Figure 3

Glucose infusion suppresses neuronal damage following kainate-induced status epilepticus damage. (A) Blood glucose concentration was decreased significantly 3 hours after insulin injection and after insulin + kainate injections. Data represent the mean ± S.E.M. of at least 5 mice per condition. Asterisk indicates significant difference compared with any other group (ANOVA with post hoc Student Newman Keuls; F=16.57, P<0.001). (B) Quantitative analysis of neuronal density in hippocampal subfields following insulin injection + KA to B6 mice. Viable surviving neurons were estimated by cresyl violet staining. Bars denote the percentage of surviving neurons (as compared with saline-injected sham control B6 mice). Data represent the mean ± S.E.M. of at least 5 mice per condition.

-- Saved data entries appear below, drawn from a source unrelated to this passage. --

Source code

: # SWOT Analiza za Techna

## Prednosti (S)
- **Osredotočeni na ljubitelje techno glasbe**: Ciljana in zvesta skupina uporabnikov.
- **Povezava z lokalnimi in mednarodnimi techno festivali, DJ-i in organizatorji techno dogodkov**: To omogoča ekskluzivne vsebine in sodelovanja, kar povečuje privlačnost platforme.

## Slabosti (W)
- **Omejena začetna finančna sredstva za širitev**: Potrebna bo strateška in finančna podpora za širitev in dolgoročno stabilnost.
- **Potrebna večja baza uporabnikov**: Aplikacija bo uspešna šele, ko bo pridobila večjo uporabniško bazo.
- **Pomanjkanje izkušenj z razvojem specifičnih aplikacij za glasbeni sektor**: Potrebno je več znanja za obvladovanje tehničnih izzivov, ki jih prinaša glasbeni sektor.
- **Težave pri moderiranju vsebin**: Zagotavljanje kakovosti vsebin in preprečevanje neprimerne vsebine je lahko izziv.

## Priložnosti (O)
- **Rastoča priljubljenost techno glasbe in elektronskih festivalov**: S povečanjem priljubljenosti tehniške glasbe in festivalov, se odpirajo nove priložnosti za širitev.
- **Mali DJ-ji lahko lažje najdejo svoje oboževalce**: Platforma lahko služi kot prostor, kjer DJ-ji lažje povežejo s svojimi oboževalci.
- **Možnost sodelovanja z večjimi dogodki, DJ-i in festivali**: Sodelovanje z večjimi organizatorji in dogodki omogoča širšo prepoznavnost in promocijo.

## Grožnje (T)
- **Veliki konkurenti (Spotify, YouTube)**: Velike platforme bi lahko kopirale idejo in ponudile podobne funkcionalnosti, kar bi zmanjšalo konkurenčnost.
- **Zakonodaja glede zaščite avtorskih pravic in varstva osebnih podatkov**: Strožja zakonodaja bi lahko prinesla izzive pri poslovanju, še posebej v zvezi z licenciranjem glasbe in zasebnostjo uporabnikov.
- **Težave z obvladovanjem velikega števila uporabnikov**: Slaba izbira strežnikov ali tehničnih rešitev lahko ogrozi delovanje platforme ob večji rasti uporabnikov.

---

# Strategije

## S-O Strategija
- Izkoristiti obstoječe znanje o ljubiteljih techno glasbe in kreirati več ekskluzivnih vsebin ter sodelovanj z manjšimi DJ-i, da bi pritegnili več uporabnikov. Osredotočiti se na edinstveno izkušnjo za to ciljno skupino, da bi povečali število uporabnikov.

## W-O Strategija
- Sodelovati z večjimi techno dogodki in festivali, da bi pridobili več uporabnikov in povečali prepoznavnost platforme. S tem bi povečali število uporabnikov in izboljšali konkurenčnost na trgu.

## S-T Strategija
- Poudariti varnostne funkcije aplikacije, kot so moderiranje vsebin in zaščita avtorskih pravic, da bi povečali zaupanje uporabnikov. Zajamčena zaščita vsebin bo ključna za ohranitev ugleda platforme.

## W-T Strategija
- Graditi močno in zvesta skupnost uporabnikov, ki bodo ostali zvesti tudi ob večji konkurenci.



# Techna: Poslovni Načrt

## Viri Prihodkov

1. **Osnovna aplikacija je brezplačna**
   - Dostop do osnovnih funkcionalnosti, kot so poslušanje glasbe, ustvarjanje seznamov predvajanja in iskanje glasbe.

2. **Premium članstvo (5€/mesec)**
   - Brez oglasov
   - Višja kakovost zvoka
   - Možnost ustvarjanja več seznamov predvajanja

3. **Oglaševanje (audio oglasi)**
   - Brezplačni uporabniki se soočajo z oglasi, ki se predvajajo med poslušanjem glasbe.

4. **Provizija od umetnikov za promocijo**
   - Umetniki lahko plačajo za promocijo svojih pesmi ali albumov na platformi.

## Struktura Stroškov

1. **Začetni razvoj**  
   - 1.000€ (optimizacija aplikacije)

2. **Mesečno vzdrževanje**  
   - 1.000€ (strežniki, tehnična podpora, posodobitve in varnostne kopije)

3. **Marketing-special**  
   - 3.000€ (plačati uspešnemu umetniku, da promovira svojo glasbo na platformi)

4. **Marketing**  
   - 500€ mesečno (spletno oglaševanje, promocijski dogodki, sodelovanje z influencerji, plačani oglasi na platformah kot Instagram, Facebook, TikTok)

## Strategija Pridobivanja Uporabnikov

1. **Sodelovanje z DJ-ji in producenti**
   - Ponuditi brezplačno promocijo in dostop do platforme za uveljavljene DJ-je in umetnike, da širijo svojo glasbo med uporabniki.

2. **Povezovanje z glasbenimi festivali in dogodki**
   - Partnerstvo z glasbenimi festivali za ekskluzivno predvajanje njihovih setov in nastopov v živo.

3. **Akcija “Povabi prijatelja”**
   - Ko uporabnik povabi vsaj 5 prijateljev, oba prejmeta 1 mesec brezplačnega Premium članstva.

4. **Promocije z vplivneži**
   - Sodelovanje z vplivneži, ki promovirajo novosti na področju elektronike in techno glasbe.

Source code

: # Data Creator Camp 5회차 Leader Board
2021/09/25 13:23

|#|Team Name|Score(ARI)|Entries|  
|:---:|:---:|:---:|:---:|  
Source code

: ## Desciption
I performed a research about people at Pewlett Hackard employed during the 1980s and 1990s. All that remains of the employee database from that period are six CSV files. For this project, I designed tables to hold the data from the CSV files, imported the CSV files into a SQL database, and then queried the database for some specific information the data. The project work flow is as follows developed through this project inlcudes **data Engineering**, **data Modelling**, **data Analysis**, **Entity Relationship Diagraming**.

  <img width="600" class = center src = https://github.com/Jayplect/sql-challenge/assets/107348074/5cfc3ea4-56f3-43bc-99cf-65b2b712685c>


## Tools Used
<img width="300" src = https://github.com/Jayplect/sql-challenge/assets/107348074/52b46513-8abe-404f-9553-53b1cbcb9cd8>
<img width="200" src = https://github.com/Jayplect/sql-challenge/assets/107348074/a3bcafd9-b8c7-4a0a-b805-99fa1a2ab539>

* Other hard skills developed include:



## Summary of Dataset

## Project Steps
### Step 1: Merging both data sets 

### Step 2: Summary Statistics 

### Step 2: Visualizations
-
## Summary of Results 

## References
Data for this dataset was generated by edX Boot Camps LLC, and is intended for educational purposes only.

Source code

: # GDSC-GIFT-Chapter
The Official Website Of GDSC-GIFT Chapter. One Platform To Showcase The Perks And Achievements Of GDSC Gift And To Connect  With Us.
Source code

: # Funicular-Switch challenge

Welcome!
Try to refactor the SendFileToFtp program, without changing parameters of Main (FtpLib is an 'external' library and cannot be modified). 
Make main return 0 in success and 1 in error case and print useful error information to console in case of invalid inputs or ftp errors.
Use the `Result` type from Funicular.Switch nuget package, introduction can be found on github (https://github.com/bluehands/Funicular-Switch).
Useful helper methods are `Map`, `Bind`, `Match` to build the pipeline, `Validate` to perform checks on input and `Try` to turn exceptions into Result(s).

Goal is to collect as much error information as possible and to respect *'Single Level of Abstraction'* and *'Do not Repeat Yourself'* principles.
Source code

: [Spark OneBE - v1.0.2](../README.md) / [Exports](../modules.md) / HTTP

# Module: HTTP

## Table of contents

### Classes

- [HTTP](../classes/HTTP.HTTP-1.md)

Asterisks indicate significant difference compared with KA alone or Sham control (ANOVA with post hoc Student Newman Keuls; F=99.70, P<0.001). (C) Insulin-induced hypoglycemia dramatically increased the extent of hippocampal cell death in B6 mice. Low-power photomicrographs of cresyl violet (A,D,G) and NeuN-stained (B,E,H) horizontal sections of the hippocampus showing differential cell loss 7 days after kainate-induced SE in a normoglycemic (NS + KA) and hypoglycemic (insulin + KA) mouse. Note that extensive kainate-induced cell loss, as evidenced by loss of cresyl violet staining (G) and NeuN immunostaining (H), is only observed in the dentate hilus, areas CA3 and CA1 following insulin pre-treatment in excitotoxin cell death resistant (B6) mice. CA1 and CA3 denote the hippocampal subfields; H, dentate hilus. Scale bar = 750 μm (A,C); 100 μm (B,D). High-magnification photomicrographs represent details of the boxed area of CA3 shown in B.